So, you have generated an assembly of your metagenome from short-read data. What now? How can you tell how good it is?
Now, onto getting quantitative metrics:
Now we can run a few stats on our assembly. To do this we will use QUAST:
cd ~/
git clone https://github.com/ablab/quast.git -b release_4.5
export PYTHONPATH=$(pwd)/quast/libs/
Now, run QUAST on the assembly:
cd ~/assembly
mkdir quast-evaluation
cd quast-evaluation
ln -fs ../combined/final.contigs.fa megahit.contigs.fa
~/quast/quast.py megahit.contigs.fa -o megahit-report
cat combined-report/report.txt
What does this say about our assembly? What do the stats not tell us?
For thought and discussion: a few nice slides from Jessica Blanton on assessing assembly quality.
The stats that are reported by QUAST do not mean much on their own-- for them to be more meaningful it is helpful to have another assembly against which to compare them.

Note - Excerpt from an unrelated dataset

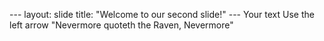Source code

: --- layout: slide title: "Welcome to our second slide!" --- Your text Use the left arrow "Nevermore quoteth the Raven, Nevermore"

For that reason we have assembled the same data using a different assembler-- metaSPAdes. To see how the assembly was generated and to try running the assembly on your own later you can follow the metaSPAdes tutorial. It took ~2 times as long as MEGAHIT on this dataset.
So, for now, download the metaSPAdes assembly:
cd ~/assembly/quast-evaluation/
curl -LO https://osf.io/h29jk/download
mv download metaspades.contigs.fa.gz
gunzip metaspades.contigs.fa.gz
Now, adjust the scripts used previously to calculate the same metrics for the new assembly. How do the two compare? What metrics should you care about?
Let's look at the two reports in parallel!
paste */report.txt | cut -f1-2, 4
How do they compare? What does it mean? Does quast give us enough information to tell which assembly is better?